Su textura, su olor, su materialidad nos recuerdan que no todo es líquido ni fugaz. Hay objetos que guardan memoria: subrayados, manchas, dobleces, la sombra de quién eras cuando lo leíste por primera vez.

La literatura no es solo un texto.
Es una biografía paralela que escribimos sin darnos cuenta.

V. ¿Y qué lugar ocupa en nuestras vidas ahora?

La literatura no es un lujo intelectual.
Es una herramienta de supervivencia emocional.

Cuando el mundo se vuelve inhóspito, un libro ofrece un refugio que no es escapismo, sino un espacio para recomponer el pensamiento.
Cuando todo grita, la literatura susurra.
Y en esa voz más baja, más humana, más íntima, empezamos a ver con nitidez.
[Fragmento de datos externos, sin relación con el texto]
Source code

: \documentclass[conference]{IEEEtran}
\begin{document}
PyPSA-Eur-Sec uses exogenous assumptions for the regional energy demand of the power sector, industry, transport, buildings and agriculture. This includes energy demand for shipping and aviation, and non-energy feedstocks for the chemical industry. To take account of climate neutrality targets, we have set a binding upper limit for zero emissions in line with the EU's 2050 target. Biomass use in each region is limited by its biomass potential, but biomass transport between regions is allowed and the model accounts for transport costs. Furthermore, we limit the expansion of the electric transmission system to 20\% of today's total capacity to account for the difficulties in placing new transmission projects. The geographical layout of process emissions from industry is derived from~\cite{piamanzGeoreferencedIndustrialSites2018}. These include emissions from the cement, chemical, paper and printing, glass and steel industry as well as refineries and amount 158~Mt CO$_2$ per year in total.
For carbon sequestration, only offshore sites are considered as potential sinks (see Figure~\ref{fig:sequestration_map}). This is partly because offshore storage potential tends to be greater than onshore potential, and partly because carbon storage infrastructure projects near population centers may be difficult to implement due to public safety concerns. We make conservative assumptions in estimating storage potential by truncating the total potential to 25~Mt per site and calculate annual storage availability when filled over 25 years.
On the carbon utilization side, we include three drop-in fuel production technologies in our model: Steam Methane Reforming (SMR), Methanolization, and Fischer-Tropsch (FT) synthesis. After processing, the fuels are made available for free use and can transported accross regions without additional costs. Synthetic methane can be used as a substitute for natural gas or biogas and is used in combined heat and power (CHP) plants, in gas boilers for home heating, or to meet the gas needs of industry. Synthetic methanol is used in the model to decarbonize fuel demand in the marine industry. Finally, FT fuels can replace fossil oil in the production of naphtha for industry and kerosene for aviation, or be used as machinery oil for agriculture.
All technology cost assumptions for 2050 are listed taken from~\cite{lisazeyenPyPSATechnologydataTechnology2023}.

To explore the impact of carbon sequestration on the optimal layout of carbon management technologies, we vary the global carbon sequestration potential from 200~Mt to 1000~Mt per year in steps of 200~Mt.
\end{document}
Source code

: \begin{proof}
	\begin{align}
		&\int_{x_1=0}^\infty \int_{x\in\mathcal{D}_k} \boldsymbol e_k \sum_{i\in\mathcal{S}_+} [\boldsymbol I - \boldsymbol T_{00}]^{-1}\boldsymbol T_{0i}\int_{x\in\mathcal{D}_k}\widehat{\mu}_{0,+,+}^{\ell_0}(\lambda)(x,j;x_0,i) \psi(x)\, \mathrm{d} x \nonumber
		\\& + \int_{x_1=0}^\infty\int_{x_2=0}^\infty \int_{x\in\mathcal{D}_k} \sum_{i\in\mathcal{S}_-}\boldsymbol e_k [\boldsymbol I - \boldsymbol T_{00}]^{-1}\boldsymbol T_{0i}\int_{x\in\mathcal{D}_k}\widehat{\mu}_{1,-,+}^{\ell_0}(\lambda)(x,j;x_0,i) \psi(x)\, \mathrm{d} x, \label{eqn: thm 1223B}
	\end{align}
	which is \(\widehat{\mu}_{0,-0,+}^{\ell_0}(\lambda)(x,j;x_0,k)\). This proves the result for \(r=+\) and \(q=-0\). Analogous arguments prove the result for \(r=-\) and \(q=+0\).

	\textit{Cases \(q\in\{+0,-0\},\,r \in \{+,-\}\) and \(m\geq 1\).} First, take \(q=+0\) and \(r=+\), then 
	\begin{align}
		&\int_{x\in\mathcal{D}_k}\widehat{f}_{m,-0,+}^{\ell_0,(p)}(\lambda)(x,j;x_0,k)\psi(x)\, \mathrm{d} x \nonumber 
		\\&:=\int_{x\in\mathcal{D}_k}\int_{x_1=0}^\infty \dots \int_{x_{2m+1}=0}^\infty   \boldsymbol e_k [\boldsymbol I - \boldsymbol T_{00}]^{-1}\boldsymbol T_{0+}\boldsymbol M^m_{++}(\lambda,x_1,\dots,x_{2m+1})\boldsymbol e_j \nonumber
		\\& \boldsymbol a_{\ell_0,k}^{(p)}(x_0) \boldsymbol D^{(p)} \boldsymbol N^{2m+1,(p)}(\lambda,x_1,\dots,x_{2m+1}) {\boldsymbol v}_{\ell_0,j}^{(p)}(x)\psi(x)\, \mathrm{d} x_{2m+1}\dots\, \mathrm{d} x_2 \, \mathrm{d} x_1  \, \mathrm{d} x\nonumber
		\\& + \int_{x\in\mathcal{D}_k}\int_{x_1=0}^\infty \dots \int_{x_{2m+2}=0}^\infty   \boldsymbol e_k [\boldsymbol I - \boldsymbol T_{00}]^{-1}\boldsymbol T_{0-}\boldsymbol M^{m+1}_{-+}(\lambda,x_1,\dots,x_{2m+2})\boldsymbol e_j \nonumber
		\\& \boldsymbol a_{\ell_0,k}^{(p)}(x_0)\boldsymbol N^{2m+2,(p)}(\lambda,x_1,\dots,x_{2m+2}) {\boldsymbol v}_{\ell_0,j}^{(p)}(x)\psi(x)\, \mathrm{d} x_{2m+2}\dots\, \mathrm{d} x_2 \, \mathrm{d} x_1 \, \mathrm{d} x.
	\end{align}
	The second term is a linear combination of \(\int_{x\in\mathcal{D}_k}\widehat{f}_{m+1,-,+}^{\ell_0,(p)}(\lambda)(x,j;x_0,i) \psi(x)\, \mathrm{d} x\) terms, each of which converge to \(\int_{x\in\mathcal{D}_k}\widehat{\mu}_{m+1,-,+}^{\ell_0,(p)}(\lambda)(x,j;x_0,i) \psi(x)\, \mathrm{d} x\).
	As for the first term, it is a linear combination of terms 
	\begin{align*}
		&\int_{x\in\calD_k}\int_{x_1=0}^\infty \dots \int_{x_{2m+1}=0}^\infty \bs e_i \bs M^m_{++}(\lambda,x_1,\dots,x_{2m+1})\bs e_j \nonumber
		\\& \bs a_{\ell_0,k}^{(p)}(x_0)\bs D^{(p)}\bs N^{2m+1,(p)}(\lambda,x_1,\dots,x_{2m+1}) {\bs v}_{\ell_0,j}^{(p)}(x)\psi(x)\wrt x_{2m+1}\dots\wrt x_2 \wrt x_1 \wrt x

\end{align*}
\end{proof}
VI. No es que la literatura vaya a salvarnos. Es que nos recuerda por qué vale la pena salvar algo de nosotros.

La vida contemporánea nos empuja a un tipo de existencia plagada de urgencias artificiales.
Los libros, en cambio, nos devuelven preguntas esenciales que no se rinden ante la velocidad.

Quizás por eso seguimos necesitando la literatura:
porque, aun cuando el mundo acelera, la lectura nos enseña a sostener el pulso.